Karl Krazeisen (1794–1878) war ein deutscher General aus Kastellaun in der Pfalz, dessen Zeichnungen griechischer Freiheitskämpfer zu den bedeutendsten visuellen Zeugnissen des griechischen Unabhängigkeitskrieges zählen.
Krazeisen erhielt seine militärische Ausbildung als Kadett der bayerischen Armee in München. In den Befreiungskriegen gegen Napoleon kämpfte er 1813 bis 1814 als Unterleutnant und 1815 als Oberleutnant (Kraus, 2011, 5). Nach Kriegsende bildete er sich weitgehend autodidaktisch künstlerisch aus, indem er zahlreiche Aquarelle und Zeichnungen von Landschaften, Porträts und vor allem Uniformen schuf. 1817 schrieb er sich zudem in die Historienklasse der Münchener Akademie ein (Brauksiepe u. Neugebauer, 1986, 129).
In den Jahren 1826–1827 erlebte Krazeisen den griechischen Unabhängigkeitskrieg als Oberleutnant des von Major Karl von Heideck (1788–1861) angeführten Freiwilligenheeres, das Ludwig I. von Bayern entsandt hatte. Krazeisen porträtierte währenddessen zahlreiche Kriegsprotagonisten und zeichnete und aquarellierte Genreszenen, Kostüm- und Landschaftsstudien. Die Porträtzeichnungen enthalten auch den Namen des Porträtierten sowie das Anfertigungsdatum. Besondere Legitimation erhalten sie durch die eigenhändige Signatur jedes der Dargestellten.
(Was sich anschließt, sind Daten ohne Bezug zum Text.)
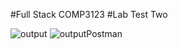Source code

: #Full Stack COMP3123
#Lab Test Two

![output](https://user-images.githubusercontent.com/78824104/144141634-a3f2c717-f11a-4056-a702-96d4e1f9c0b8.PNG)
![outputPostman](https://user-images.githubusercontent.com/78824104/144141649-ff585e89-d90b-4683-a61f-69770f94c591.PNG)
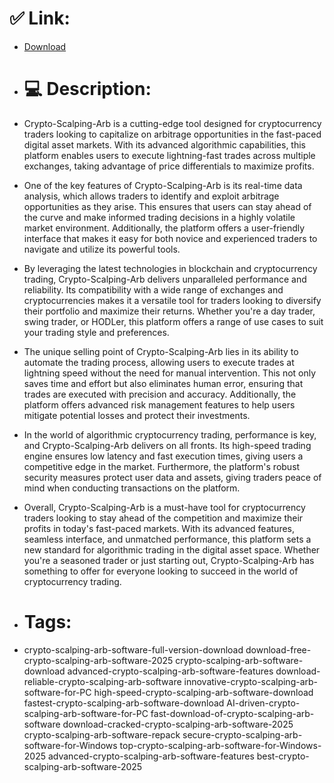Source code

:# ✅ Link:
- [Download](https://otzkI.zlera.top/2m6jP/Crypto-Scalping-Arb)
- # 💻 Description:
- Crypto-Scalping-Arb is a cutting-edge tool designed for cryptocurrency traders looking to capitalize on arbitrage opportunities in the fast-paced digital asset markets. With its advanced algorithmic capabilities, this platform enables users to execute lightning-fast trades across multiple exchanges, taking advantage of price differentials to maximize profits.

- One of the key features of Crypto-Scalping-Arb is its real-time data analysis, which allows traders to identify and exploit arbitrage opportunities as they arise. This ensures that users can stay ahead of the curve and make informed trading decisions in a highly volatile market environment. Additionally, the platform offers a user-friendly interface that makes it easy for both novice and experienced traders to navigate and utilize its powerful tools.

- By leveraging the latest technologies in blockchain and cryptocurrency trading, Crypto-Scalping-Arb delivers unparalleled performance and reliability. Its compatibility with a wide range of exchanges and cryptocurrencies makes it a versatile tool for traders looking to diversify their portfolio and maximize their returns. Whether you're a day trader, swing trader, or HODLer, this platform offers a range of use cases to suit your trading style and preferences.

- The unique selling point of Crypto-Scalping-Arb lies in its ability to automate the trading process, allowing users to execute trades at lightning speed without the need for manual intervention. This not only saves time and effort but also eliminates human error, ensuring that trades are executed with precision and accuracy. Additionally, the platform offers advanced risk management features to help users mitigate potential losses and protect their investments.

- In the world of algorithmic cryptocurrency trading, performance is key, and Crypto-Scalping-Arb delivers on all fronts. Its high-speed trading engine ensures low latency and fast execution times, giving users a competitive edge in the market. Furthermore, the platform's robust security measures protect user data and assets, giving traders peace of mind when conducting transactions on the platform.

- Overall, Crypto-Scalping-Arb is a must-have tool for cryptocurrency traders looking to stay ahead of the competition and maximize their profits in today's fast-paced markets. With its advanced features, seamless interface, and unmatched performance, this platform sets a new standard for algorithmic trading in the digital asset space. Whether you're a seasoned trader or just starting out, Crypto-Scalping-Arb has something to offer for everyone looking to succeed in the world of cryptocurrency trading.

- # Tags:
- crypto-scalping-arb-software-full-version-download download-free-crypto-scalping-arb-software-2025 crypto-scalping-arb-software-download advanced-crypto-scalping-arb-software-features download-reliable-crypto-scalping-arb-software innovative-crypto-scalping-arb-software-for-PC high-speed-crypto-scalping-arb-software-download fastest-crypto-scalping-arb-software-download AI-driven-crypto-scalping-arb-software-for-PC fast-download-of-crypto-scalping-arb-software download-cracked-crypto-scalping-arb-software-2025 crypto-scalping-arb-software-repack secure-crypto-scalping-arb-software-for-Windows top-crypto-scalping-arb-software-for-Windows-2025 advanced-crypto-scalping-arb-software-features best-crypto-scalping-arb-software-2025





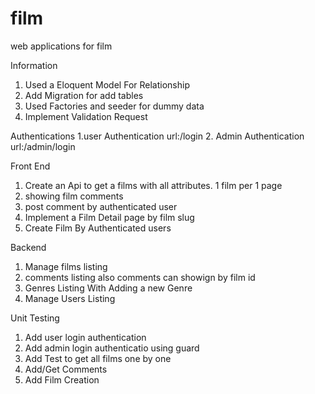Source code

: # film
web applications for film

Information
1. Used a Eloquent Model For Relationship
2. Add Migration for add tables
3. Used Factories and seeder for dummy data
4. Implement Validation Request

Authentications
1.user Authentication   url:/login
2. Admin Authentication url:/admin/login 

Front End
1. Create an Api to get a films with all attributes. 1 film per 1 page
2. showing film comments
3. post comment by authenticated user
4. Implement a Film Detail page by film slug
5. Create Film By Authenticated users


Backend
1. Manage films listing
2. comments listing also comments can showign by film id
3. Genres Listing With Adding a new Genre
4. Manage Users Listing


Unit Testing
1. Add user login authentication
2. Add admin login authenticatio using guard
3. Add Test to get all films one by one
4. Add/Get Comments
5. Add Film Creation

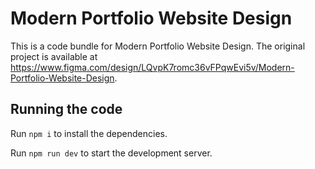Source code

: 
  # Modern Portfolio Website Design

  This is a code bundle for Modern Portfolio Website Design. The original project is available at https://www.figma.com/design/LQvpK7romc36vFPqwEvi5v/Modern-Portfolio-Website-Design.

  ## Running the code

  Run `npm i` to install the dependencies.

  Run `npm run dev` to start the development server.
  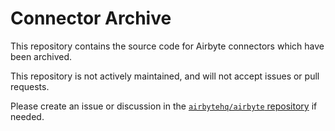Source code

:# Connector Archive

This repository contains the source code for Airbyte connectors which have been archived.

This repository is not actively maintained, and will not accept issues or pull requests.

Please create an issue or discussion in the [`airbytehq/airbyte` repository](https://github.com/airbytehq/airbyte/discussions) if needed.
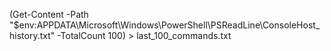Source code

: (Get-Content -Path "$env:APPDATA\Microsoft\Windows\PowerShell\PSReadLine\ConsoleHost_history.txt" -TotalCount 100) > last_100_commands.txt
21 dieser Porträts erschienen von 1828 bis 1831 als Lithographien in der Publikation Bildnisse ausgezeichneter Griechen und Philhellenen in München. Die Publikation gliedert sich in sieben Hefte, die jeweils drei Porträts und je eine sogenannte Ansicht enthalten. Dies sind freiere Bearbeitungen nach Krazeisens Zeichnungen in Form griechischer Landschaften, Genre- oder Kriegsszenen.
Die Porträts zeigen 15 griechische, zwei französische, zwei deutsche und zwei britische Kämpfer und Unterstützer des griechischen Freiheitskampfes. Krazeisen verfasste Beschreibungen zu allen Bildern, die zweispaltig in deutscher und französischer Sprache gesetzt sind. Die Protagonisten werden in diesen unterschiedlich langen Texten einzeln biographisch vorgestellt und ihr jeweiliges Alter bzw. das Alter zum Todeszeitpunkt angegeben. Die Beschreibungen zu den „Ansichten“ erläutern militärische Zusammenhänge und geographische Gegebenheiten.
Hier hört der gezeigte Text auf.